I love books.  Not just the sacrament of reading, the joy of learning, and the mystery of stories – I love the books themselves.  I love the feel of their weight in my hands and the texture of the paper on my fingers.  I love that magical smell that paper, ink and glue combine to make.

And I love the way they look when neatly and methodically organized onto shelves.  While one of the greatest benefits of e-readers is that I don’t have to buy more bookshelves, one of the greatest downsides is that I don’t get to buy more bookshelves.  Full bookshelves make me feel wealthy in a way that has little to do with the monetary cost of either the books or the shelves.

Beyond my romantic and religious ideas about them, though, books are useful things.  The internet is good for finding information, but books are better for finding knowledge.  Hardly a day goes by that I’m not reaching for this book or that book to refresh my memory, find a quote, dig deeper into a topic or simply to find a resource to recommend to a student or a friend.

But in order for books to be useful you have to be able to find them.  As my bookshelves have filled, I’ve resorted to stacking books in front of books and to shelving new books anywhere they fit.  While I pick up The Druidry Handbook and Earth Prayers so often my hand knows where to reach without looking, most books are filed in a general area:  the Druid shelf or the Hutton books or the recently-read science section.  I can’t tell you how many times in the past few months I’ve reached for a book and it wasn’t where I thought it should be.  Sometimes it took a few seconds of looking to find it; sometimes it took several minutes of searching.  And on two occasions I couldn’t find it at all.  I don’t know if I misplaced them, if loaned them out and they haven’t come back, or if the “good folk” decided to move them for me.

Too much of a good thing is still too much, and even comfortable clutter has real costs.

Beyond that, the symbolism of a full bookshelf isn’t helpful at a time when I’m trying to make a major step forward in my spiritual life.  A full bookshelf says “I’m complete” and “I’m finished” and perhaps most troubling “I don’t have room for anything more.”

And so over the Labor Day weekend I cleared out clutter and rearranged bookshelves.  I don’t have room for more bookshelves in my office, so I started by getting rid of a bookcase full of VHS tapes in the bedroom.  Those should have been gone a long time ago.  Actually, most of them should never have been bought or recorded in the first place, but that’s another rant for another time.  Getting rid of the tapes let me move a lot of fiction out of my office.  That created enough shelf space to undo the double-stacking and put similar books together.  The accompanying photo shows the most dramatic of the changes, but all my office bookshelves now have space available.

Now I can find things faster.  Now I can browse more effectively.  And now I have room for more.

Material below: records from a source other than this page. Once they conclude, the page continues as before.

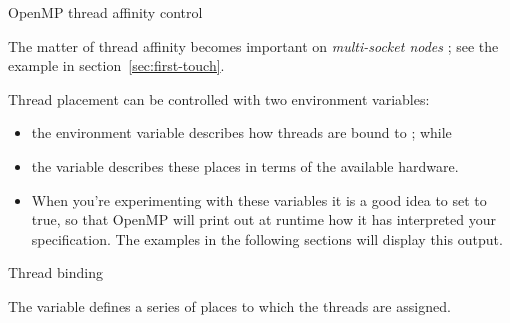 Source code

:

 {OpenMP thread affinity control}
\label{sec:omp-proc-bind}

The matter of thread affinity becomes important on \emph{multi-socket nodes}%
;
see the example in section~\ref{sec:first-touch}.

Thread placement can be controlled with two environment variables:
\begin{itemize}
\item the environment variable 
  describes how threads are bound to ; while
\item the variable  describes these places
  in terms of the available hardware.
\item When you're experimenting with these variables it is a good idea
  to set  to true, so that OpenMP will
  print out at runtime how it has interpreted your specification.
  The examples in the following sections will display this output.
\end{itemize}

 {Thread binding}
\label{omp:threadbind}

The variable  defines a series of places to
which the threads are assigned.

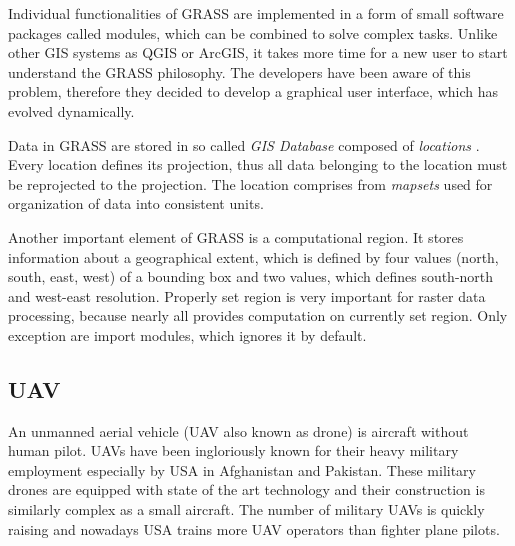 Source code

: \documentclass[a4paper,12pt]{article}
\newcommand{\term}[1]{
{\it #1}%
}
\begin{document}
Individual functionalities of GRASS are implemented in a form of small software packages called modules, which 
can be combined to solve complex tasks.
Unlike other GIS systems as QGIS or ArcGIS, it takes 
more time for a new user to start understand the GRASS philosophy. The developers 
have been aware of this problem, therefore they decided to develop a graphical user interface, which 
has evolved dynamically.


Data in GRASS are stored in so called  \term{GIS Database} composed of \term{locations}. Every location 
defines its projection, thus all data belonging to the location must be reprojected to the 
projection. The location comprises from \term{mapsets} used for organization 
of data into consistent units. 




Another important element of GRASS is a computational region. It stores information about a geographical
extent, which is defined by four values (north, south, east, west) of a bounding box and 
two values, which defines south-north and west-east resolution. Properly set region is 
very important for raster data processing, because nearly all provides computation 
on currently set region. Only exception are import modules, which ignores it by default.


\subsection{UAV}


An unmanned aerial vehicle (UAV also known as drone) is aircraft without human pilot.  UAVs have been ingloriously known for
their heavy military employment especially by USA in Afghanistan and Pakistan. These military drones are equipped with state of the art 
technology and their construction is similarly complex as a small aircraft.  
The number of military UAVs is quickly raising and nowadays USA trains more UAV operators than fighter plane pilots.
\end{document}
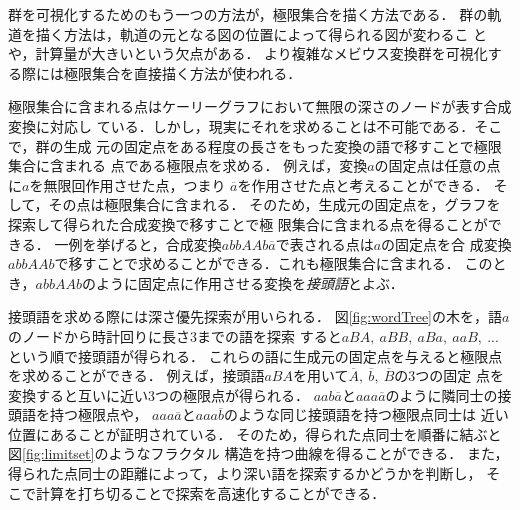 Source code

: 群を可視化するためのもう一つの方法が，極限集合を描く方法である．
群の軌道を描く方法は，軌道の元となる図の位置によって得られる図が変わるこ
とや，計算量が大きいという欠点がある．
より複雑なメビウス変換群を可視化する際には極限集合を直接描く方法が使われる．

極限集合に含まれる点はケーリーグラフにおいて無限の深さのノードが表す合成変換に対応し
ている．しかし，現実にそれを求めることは不可能である．そこで，群の生成
元の固定点をある程度の長さをもった変換の語で移すことで極限集合に含まれる
点である極限点を求める．
例えば，変換$a$の固定点は任意の点に$a$を無限回作用させた点，つまり
$\overline{a}$を作用させた点と考えることができる．
そして，その点は極限集合に含まれる．
そのため，生成元の固定点を，グラフを探索して得られた合成変換で移すことで極
限集合に含まれる点を得ることができる．
一例を挙げると，合成変換$abbAAb\overline{a}$で表される点は$a$の固定点を合
成変換$abbAAb$で移すことで求めることができる．これも極限集合に含まれる．
このとき，$abbAAb$のように固定点に作用させる変換を\emph{接頭語}とよぶ．

接頭語を求める際には深さ優先探索が用いられる．
図\ref{fig:wordTree}の木を，語$a$のノードから時計回りに長さ3までの語を探索
すると$aBA,~aBB,~aBa,~aaB,~...$という順で接頭語が得られる．
これらの語に生成元の固定点を与えると極限点を求めることができる．
例えば，接頭語$aBA$を用いて$\overline{A},~\overline{b},~\overline{B}$の3つの固定
点を変換すると互いに近い3つの極限点が得られる．
$aab\overline{a}$と$aaa\overline{a}$のように隣同士の接頭語を持つ極限点や，
$aaa\overline{a}$と$aaa\overline{b}$のような同じ接頭語を持つ極限点同士は
近い位置にあることが証明されている．
そのため，得られた点同士を順番に結ぶと図\ref{fig:limitset}のようなフラクタル
構造を持つ曲線を得ることができる．
また，得られた点同士の距離によって，より深い語を探索するかどうかを判断し，
そこで計算を打ち切ることで探索を高速化することができる．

Some of that open space will be used to shelve the books I need to read in the coming months.  Some will be used for unbookish things that need to be displayed in a prominent place.

And some will be held open as a reminder that learning is never finished.

About John Beckett

I grew up in Tennessee with the woods right outside my back door. Wandering through them gave me a sense of connection to Nature and to a certain Forest God. I’m a Druid graduate of the Order of Bards, Ovates and Druids, the Coordinating Officer of the Denton Covenant of Unitarian Universalist Pagans and a former Vice President of CUUPS Continental. I’ve been writing, speaking, teaching, and leading public rituals for the past eleven years. I live in the Dallas – Fort Worth area and I earn my keep as an engineer.

  • Josh

    Sounds about like my bookshelf; overflowing with stuff that both the wife and I have read, with more in boxes somewhere. Having moved to an e-reader over the past year, I managed find a nice app that will display an organized “bookshelf” for your titles. If anything, it keeps the wife from griping about my books taking up space.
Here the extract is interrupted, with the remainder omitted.